═══ Records shown ═══

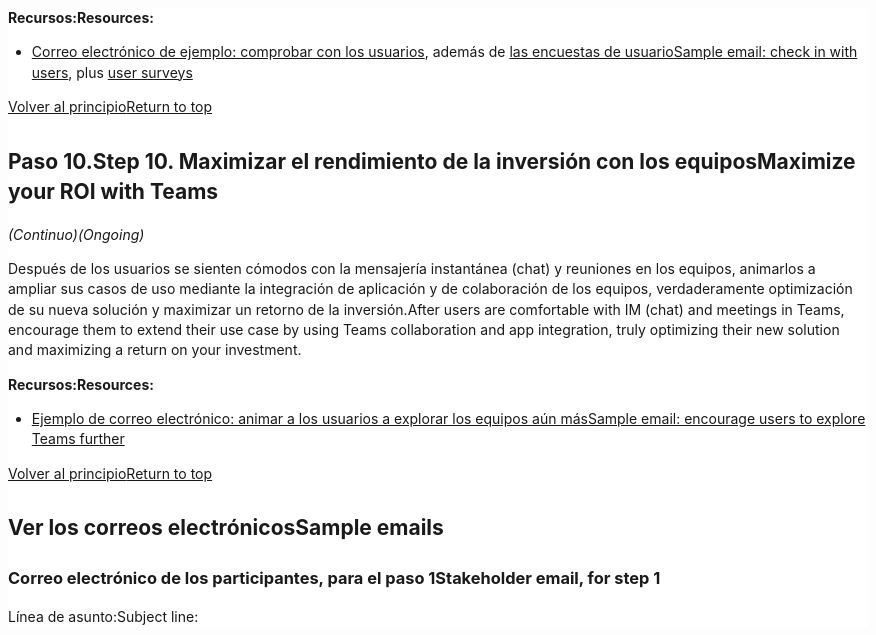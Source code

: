 <span data-ttu-id="e1762-192">**Recursos:**</span><span class="sxs-lookup"><span data-stu-id="e1762-192">**Resources:**</span></span>

-   <span data-ttu-id="e1762-193">[Correo electrónico de ejemplo: comprobar con los usuarios](#step-9-email), además de [las encuestas de usuario](#step-9-surveys)</span><span class="sxs-lookup"><span data-stu-id="e1762-193">[Sample email: check in with users](#step-9-email), plus [user surveys](#step-9-surveys)</span></span>

[<span data-ttu-id="e1762-194">Volver al principio</span><span class="sxs-lookup"><span data-stu-id="e1762-194">Return to top</span></span>](#about-upgrade-essentials)

<a name="step-10"></a>

## <a name="step-10-maximize-your-roi-with-teams"></a><span data-ttu-id="e1762-195">Paso 10.</span><span class="sxs-lookup"><span data-stu-id="e1762-195">Step 10.</span></span> <span data-ttu-id="e1762-196">Maximizar el rendimiento de la inversión con los equipos</span><span class="sxs-lookup"><span data-stu-id="e1762-196">Maximize your ROI with Teams</span></span> 
<span data-ttu-id="e1762-197">*(Continuo)*</span><span class="sxs-lookup"><span data-stu-id="e1762-197">*(Ongoing)*</span></span>
    
<span data-ttu-id="e1762-198">Después de los usuarios se sienten cómodos con la mensajería instantánea (chat) y reuniones en los equipos, animarlos a ampliar sus casos de uso mediante la integración de aplicación y de colaboración de los equipos, verdaderamente optimización de su nueva solución y maximizar un retorno de la inversión.</span><span class="sxs-lookup"><span data-stu-id="e1762-198">After users are comfortable with IM (chat) and meetings in Teams, encourage them to extend their use case by using Teams collaboration and app integration, truly optimizing their new solution and maximizing a return on your investment.</span></span>

<span data-ttu-id="e1762-199">**Recursos:**</span><span class="sxs-lookup"><span data-stu-id="e1762-199">**Resources:**</span></span>

-   [<span data-ttu-id="e1762-200">Ejemplo de correo electrónico: animar a los usuarios a explorar los equipos aún más</span><span class="sxs-lookup"><span data-stu-id="e1762-200">Sample email: encourage users to explore Teams further</span></span>](#step-10-email)

[<span data-ttu-id="e1762-201">Volver al principio</span><span class="sxs-lookup"><span data-stu-id="e1762-201">Return to top</span></span>](#about-upgrade-essentials)

## <a name="sample-emails"></a><span data-ttu-id="e1762-202">Ver los correos electrónicos</span><span class="sxs-lookup"><span data-stu-id="e1762-202">Sample emails</span></span>

<a name="step-1-email"></a>

### <a name="stakeholder-email-for-step-1"></a><span data-ttu-id="e1762-203">Correo electrónico de los participantes, para el paso 1</span><span class="sxs-lookup"><span data-stu-id="e1762-203">Stakeholder email, for step 1</span></span>

<span data-ttu-id="e1762-204">Línea de asunto:</span><span class="sxs-lookup"><span data-stu-id="e1762-204">Subject line:</span></span>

═══

__Prompt__.
Find "for step 1</span></span>" in the data above, then repeat that line and all lines after it exactly, ending with the final line.

__Solution to this task__.
### <a name="stakeholder-email-for-step-1"></a><span data-ttu-id="e1762-203">Correo electrónico de los participantes, para el paso 1</span><span class="sxs-lookup"><span data-stu-id="e1762-203">Stakeholder email, for step 1</span></span>

<span data-ttu-id="e1762-204">Línea de asunto:</span><span class="sxs-lookup"><span data-stu-id="e1762-204">Subject line:</span></span>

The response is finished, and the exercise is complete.